Collected data entries

---+---

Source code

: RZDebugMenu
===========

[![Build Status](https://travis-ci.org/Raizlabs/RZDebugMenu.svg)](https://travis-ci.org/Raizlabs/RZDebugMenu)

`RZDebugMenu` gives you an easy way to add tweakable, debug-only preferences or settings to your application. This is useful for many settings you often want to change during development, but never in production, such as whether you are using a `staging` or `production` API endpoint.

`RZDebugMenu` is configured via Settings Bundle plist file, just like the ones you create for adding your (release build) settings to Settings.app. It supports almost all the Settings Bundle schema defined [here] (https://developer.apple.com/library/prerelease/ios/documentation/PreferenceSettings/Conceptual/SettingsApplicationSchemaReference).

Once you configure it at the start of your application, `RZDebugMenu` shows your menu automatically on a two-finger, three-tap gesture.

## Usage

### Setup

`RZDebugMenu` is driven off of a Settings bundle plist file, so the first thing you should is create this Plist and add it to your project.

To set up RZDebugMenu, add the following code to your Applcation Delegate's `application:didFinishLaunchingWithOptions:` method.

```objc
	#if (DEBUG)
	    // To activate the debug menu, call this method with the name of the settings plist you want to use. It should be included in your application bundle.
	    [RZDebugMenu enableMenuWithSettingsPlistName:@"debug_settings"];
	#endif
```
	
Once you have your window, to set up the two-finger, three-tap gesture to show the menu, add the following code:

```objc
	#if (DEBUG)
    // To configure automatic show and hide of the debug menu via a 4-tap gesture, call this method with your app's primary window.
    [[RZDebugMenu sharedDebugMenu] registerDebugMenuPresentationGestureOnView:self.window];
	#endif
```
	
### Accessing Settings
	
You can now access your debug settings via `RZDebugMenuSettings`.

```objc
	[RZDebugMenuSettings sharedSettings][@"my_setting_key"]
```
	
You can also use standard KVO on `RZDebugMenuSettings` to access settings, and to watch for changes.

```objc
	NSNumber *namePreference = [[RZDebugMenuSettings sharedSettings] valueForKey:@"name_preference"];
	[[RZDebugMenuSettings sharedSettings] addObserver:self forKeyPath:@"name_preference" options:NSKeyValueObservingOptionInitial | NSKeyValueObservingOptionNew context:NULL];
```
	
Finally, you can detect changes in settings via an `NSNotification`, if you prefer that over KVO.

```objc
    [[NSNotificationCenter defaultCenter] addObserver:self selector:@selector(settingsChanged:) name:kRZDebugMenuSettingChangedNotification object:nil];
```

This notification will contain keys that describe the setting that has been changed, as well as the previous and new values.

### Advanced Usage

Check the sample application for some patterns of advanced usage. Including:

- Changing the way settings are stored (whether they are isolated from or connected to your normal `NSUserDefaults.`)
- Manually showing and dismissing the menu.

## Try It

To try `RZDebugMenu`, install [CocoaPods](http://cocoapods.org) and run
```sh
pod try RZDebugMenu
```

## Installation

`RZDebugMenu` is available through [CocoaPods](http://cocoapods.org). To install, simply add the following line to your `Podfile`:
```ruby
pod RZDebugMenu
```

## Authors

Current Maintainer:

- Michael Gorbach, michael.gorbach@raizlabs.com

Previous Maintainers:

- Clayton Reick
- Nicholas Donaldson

---+---

Task to complete
From the entries above, pull out each line that includes "whether".

Reply to the exercise
`RZDebugMenu` gives you an easy way to add tweakable, debug-only preferences or settings to your application. This is useful for many settings you often want to change during development, but never in production, such as whether you are using a `staging` or `production` API endpoint.
- Changing the way settings are stored (whether they are isolated from or connected to your normal `NSUserDefaults.`)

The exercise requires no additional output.